Il punto della situazione
«Siamo stati rassicurati sul fatto che nessuna evoluzione futura pregiudicherebbe la continuità operativa dei punti vendita della rete gestiti dai soci di Realco – aggiunge l’assessore –. È un fatto importante anche per le nostre comunità, che talvolta hanno in questi punti vendita l’unico presidio commerciale di territorio. Abbiamo condiviso la necessità di attivare rapidamente un tavolo finalizzato a individuare possibili soluzioni di reimpiego per chi dovesse averne la necessità, a cui invitare tutti gli operatori della grande distribuzione che operino nei territori coinvolti, oltre alle associazioni di categoria e ad operatori della logistica”.
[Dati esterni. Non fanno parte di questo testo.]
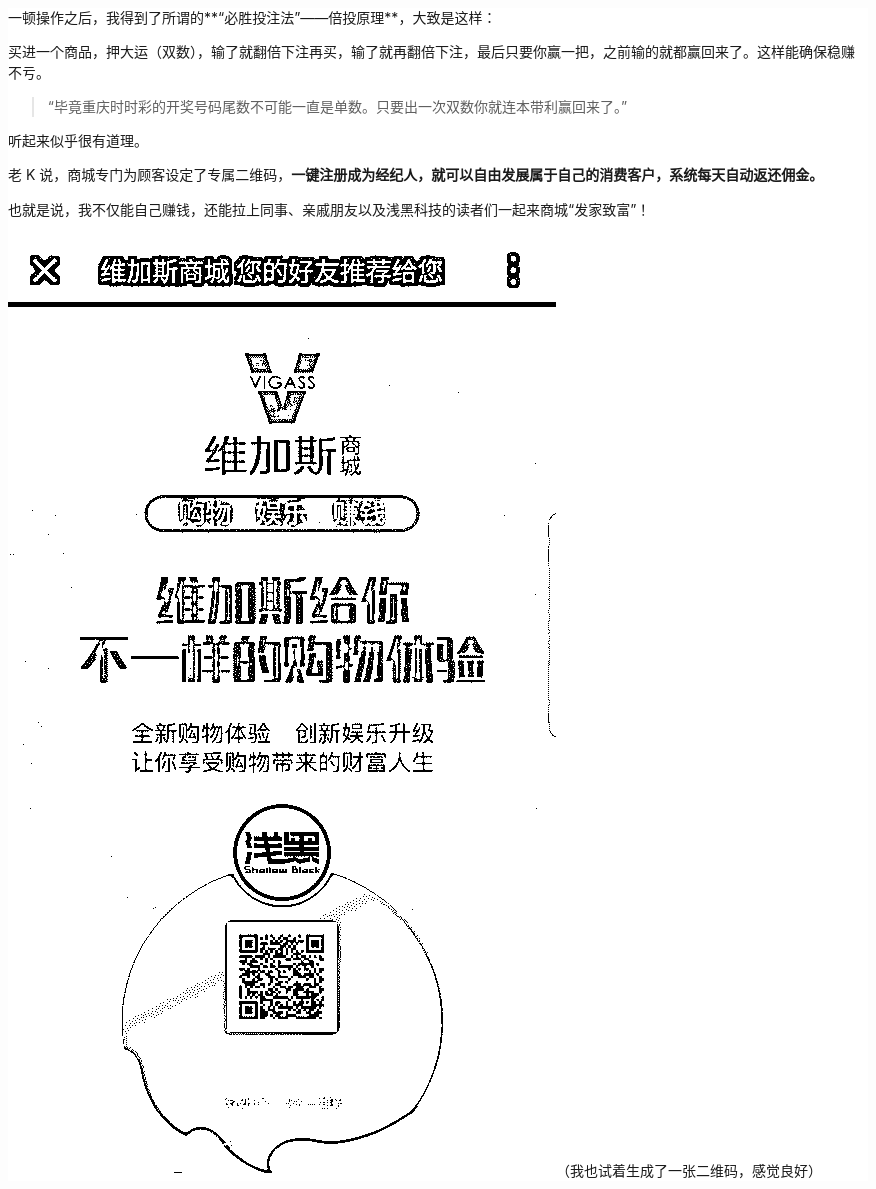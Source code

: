 一顿操作之后，我得到了所谓的**“必胜投注法”——倍投原理**，大致是这样：

买进一个商品，押大运（双数），输了就翻倍下注再买，输了就再翻倍下注，最后只要你赢一把，之前输的就都赢回来了。这样能确保稳赚不亏。

> “毕竟重庆时时彩的开奖号码尾数不可能一直是单数。只要出一次双数你就连本带利赢回来了。”

听起来似乎很有道理。 

老 K 说，商城专门为顾客设定了专属二维码，**一键注册成为经纪人，就可以自由发展属于自己的消费客户，系统每天自动返还佣金。**

也就是说，我不仅能自己赚钱，还能拉上同事、亲戚朋友以及浅黑科技的读者们一起来商城“发家致富”！

![](img/e82f5e276ad12fce04778f2ed42ebb68.jpg)（我也试着生成了一张二维码，感觉良好）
Le strategie della Regione
«In questo processo – continua Paglia –, la Regione metterà in campo tutte le proprie soluzioni in termini di formazione per il reinserimento al lavoro. Per facilitare questo processo, acquisiremo nelle prossime ore la mappa aggiornata dei dipendenti attualmente in carica al Gruppo e continueremo naturalmente a collaborare, confidando anche nel nuovo tentativo di cessione dei punti vendita e delle altre attività che sarà effettuato nelle prossime settimane. Siamo consapevoli di quanto questa crisi sia rilevante per la nostra Regione e quanto sia necessario l’impegno di tutti per portarla a un esito che ne mitighi l’impatto – conclude Paglia –. Confidiamo che la collaborazione di tutte le istituzioni, le organizzazioni sindacali e il mondo economico riuscirà a mettere in campo le giuste soluzioni».